◆ **EXERCISE PROMPT**
In the records below, tally the lines that contain the word "colors" and give only that number.

◆ **DATA SUPPLIED**
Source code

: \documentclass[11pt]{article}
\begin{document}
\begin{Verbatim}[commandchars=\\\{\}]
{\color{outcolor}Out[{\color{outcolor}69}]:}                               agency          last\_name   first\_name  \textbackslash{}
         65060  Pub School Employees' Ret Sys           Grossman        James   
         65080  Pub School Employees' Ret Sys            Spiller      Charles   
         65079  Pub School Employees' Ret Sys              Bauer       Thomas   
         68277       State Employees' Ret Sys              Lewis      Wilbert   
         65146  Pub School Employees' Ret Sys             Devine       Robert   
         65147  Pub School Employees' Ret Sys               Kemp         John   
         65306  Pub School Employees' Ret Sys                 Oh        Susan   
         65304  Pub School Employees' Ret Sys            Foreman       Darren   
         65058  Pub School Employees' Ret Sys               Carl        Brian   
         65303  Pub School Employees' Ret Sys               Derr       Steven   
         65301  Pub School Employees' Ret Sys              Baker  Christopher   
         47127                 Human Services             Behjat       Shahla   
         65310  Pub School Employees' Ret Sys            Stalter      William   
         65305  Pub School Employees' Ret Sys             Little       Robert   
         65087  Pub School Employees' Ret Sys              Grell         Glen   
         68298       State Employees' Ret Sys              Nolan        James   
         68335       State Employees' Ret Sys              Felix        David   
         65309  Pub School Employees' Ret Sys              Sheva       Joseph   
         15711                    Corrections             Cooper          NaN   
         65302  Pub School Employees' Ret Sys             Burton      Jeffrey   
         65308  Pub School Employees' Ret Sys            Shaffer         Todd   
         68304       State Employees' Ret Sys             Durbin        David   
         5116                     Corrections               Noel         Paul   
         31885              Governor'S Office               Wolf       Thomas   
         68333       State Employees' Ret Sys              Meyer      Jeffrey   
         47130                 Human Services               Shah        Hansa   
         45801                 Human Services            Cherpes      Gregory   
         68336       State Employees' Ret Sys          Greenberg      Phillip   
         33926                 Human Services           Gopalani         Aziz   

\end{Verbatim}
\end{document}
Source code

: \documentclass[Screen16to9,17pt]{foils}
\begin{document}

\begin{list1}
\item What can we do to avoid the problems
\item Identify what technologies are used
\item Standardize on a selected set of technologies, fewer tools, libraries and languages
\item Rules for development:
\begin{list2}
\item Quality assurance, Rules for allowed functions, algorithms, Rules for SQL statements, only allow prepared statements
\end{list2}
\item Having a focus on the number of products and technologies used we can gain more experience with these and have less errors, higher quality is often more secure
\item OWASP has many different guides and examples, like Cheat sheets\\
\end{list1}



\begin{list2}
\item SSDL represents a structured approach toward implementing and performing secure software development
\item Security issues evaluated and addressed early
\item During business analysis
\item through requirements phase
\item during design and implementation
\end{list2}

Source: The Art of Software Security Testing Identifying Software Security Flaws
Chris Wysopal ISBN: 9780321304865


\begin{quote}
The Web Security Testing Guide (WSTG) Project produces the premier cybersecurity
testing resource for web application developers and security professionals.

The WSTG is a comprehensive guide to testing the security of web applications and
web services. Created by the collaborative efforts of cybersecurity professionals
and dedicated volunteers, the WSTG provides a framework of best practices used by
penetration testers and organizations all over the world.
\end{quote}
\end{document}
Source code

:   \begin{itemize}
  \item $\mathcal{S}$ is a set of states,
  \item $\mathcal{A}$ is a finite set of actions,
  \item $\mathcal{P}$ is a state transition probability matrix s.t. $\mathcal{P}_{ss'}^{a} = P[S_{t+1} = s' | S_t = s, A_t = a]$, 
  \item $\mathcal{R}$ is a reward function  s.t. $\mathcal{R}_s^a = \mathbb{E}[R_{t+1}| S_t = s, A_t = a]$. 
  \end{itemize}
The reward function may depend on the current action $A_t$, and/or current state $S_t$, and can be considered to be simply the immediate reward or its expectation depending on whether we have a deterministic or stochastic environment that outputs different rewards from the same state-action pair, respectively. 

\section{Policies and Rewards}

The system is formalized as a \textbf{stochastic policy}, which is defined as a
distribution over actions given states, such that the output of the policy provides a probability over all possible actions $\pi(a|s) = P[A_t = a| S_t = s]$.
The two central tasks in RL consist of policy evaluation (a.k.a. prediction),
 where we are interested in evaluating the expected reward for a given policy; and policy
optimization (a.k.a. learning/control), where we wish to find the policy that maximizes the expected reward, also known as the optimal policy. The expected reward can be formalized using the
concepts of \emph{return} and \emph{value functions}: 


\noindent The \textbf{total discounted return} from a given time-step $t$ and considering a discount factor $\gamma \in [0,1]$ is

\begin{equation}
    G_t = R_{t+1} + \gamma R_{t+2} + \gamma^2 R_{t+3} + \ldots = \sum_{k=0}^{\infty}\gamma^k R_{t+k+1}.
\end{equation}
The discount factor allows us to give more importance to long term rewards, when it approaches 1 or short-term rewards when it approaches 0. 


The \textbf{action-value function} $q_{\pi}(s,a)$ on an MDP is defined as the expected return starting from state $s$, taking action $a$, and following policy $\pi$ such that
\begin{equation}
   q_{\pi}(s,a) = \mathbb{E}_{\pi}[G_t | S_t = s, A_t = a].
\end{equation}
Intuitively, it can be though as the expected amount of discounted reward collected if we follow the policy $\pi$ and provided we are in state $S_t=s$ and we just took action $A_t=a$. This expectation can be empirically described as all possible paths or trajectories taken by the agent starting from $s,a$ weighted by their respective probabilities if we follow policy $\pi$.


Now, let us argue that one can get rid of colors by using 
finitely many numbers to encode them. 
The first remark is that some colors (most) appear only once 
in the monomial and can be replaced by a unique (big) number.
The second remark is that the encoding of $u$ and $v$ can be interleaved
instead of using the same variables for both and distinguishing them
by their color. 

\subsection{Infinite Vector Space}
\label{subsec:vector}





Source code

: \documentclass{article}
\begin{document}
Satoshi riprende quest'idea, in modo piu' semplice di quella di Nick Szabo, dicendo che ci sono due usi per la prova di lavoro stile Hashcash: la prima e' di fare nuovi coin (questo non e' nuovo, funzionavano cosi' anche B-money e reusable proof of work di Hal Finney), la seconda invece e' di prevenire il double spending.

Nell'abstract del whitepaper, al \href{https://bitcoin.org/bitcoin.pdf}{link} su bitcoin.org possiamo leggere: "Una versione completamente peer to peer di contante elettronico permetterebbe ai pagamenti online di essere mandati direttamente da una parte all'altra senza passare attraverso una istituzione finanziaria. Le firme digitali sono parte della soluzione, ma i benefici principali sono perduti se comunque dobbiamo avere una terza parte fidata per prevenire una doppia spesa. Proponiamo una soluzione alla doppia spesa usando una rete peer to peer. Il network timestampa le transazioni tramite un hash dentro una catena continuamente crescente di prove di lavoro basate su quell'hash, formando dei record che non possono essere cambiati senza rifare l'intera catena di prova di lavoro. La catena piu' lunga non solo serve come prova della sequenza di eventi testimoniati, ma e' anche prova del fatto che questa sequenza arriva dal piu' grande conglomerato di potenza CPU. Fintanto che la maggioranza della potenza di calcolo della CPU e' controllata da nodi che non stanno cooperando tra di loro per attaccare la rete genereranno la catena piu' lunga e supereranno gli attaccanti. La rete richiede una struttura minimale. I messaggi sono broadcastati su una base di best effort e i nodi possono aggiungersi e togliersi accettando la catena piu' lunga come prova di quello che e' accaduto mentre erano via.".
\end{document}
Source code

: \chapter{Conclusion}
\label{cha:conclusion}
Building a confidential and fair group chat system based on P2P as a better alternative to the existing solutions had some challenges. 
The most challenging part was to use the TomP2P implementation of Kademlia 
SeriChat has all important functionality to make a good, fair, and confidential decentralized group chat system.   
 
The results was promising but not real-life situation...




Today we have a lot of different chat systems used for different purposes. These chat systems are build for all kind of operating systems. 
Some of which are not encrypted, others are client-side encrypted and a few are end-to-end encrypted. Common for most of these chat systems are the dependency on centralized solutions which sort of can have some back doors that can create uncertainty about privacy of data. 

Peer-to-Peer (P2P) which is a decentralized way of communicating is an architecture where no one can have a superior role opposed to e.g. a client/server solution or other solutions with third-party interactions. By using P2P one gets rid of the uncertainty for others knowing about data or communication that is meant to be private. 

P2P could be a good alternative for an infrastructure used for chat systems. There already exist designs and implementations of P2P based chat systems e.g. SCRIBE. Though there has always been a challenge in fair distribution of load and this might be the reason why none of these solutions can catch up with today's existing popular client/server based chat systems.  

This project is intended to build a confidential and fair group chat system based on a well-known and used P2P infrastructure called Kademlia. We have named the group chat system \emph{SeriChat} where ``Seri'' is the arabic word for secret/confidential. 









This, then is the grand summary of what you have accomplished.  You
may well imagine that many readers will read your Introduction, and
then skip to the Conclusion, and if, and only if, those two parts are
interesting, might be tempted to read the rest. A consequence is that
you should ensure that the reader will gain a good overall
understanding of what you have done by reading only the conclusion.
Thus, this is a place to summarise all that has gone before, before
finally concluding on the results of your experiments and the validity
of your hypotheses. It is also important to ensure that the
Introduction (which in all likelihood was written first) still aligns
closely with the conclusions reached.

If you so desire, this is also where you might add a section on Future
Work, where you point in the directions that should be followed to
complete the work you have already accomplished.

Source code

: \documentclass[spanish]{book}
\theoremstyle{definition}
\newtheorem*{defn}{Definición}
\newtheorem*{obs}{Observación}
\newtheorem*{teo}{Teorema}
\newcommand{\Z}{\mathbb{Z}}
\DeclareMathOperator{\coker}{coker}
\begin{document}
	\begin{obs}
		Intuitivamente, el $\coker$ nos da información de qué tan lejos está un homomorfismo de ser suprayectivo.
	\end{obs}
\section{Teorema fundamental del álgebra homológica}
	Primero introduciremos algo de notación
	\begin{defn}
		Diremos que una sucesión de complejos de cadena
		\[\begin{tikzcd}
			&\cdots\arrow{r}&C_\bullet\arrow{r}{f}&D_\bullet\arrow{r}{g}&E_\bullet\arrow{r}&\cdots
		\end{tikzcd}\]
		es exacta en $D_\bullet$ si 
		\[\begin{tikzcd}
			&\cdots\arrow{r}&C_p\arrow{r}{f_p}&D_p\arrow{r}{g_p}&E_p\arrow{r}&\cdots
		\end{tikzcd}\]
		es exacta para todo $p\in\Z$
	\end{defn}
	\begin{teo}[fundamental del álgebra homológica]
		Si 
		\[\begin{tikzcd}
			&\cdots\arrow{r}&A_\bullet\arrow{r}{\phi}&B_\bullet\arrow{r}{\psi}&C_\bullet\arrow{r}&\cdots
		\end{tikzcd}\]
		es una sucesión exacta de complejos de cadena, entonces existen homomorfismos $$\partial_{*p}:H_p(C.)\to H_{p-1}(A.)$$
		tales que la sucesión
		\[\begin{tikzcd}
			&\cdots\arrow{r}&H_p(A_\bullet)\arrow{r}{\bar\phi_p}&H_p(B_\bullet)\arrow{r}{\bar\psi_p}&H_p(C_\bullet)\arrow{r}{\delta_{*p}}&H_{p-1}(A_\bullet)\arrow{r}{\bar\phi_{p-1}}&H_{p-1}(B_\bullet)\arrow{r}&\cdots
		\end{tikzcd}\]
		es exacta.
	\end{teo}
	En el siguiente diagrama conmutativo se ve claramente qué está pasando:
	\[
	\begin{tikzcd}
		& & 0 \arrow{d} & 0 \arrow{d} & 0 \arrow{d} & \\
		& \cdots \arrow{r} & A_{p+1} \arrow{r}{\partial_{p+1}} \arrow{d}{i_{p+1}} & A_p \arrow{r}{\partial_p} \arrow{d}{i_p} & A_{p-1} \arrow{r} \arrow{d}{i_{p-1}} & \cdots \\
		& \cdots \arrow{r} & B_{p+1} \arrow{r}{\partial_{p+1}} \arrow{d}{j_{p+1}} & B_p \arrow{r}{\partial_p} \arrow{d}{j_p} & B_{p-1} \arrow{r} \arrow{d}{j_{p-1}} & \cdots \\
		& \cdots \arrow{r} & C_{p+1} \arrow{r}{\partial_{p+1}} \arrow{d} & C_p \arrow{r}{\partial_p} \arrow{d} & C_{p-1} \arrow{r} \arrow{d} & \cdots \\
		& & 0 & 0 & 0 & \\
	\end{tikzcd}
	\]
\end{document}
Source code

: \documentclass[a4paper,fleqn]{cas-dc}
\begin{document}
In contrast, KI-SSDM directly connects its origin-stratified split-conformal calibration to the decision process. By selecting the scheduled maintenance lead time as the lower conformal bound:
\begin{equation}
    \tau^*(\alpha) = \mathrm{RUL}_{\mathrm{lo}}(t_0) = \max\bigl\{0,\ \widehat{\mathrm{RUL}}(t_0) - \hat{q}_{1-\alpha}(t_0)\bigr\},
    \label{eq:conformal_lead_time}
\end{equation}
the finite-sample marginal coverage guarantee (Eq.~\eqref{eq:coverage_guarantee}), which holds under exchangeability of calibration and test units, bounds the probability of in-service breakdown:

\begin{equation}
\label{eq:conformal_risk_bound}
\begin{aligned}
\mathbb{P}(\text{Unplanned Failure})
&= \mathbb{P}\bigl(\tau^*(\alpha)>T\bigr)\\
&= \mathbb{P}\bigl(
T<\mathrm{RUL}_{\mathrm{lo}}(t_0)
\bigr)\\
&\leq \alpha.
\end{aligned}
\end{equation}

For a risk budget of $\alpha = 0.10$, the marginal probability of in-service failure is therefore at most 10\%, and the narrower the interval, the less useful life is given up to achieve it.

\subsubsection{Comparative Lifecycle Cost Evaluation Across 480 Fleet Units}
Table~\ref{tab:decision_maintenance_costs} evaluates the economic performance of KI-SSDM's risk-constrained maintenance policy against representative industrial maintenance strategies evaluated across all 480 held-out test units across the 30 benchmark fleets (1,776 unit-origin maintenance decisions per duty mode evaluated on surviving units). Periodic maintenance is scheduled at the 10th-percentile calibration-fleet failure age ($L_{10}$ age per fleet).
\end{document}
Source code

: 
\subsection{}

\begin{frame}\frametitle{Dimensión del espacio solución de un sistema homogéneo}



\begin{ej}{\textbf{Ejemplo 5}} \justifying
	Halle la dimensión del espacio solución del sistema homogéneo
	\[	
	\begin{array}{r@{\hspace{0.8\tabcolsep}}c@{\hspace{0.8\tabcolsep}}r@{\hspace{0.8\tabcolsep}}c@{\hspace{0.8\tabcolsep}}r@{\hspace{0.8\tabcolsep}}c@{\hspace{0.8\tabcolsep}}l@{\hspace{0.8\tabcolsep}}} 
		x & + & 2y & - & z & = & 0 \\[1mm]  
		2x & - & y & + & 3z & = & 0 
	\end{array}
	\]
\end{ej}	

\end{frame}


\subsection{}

◆ **YOUR RESPONSE**
2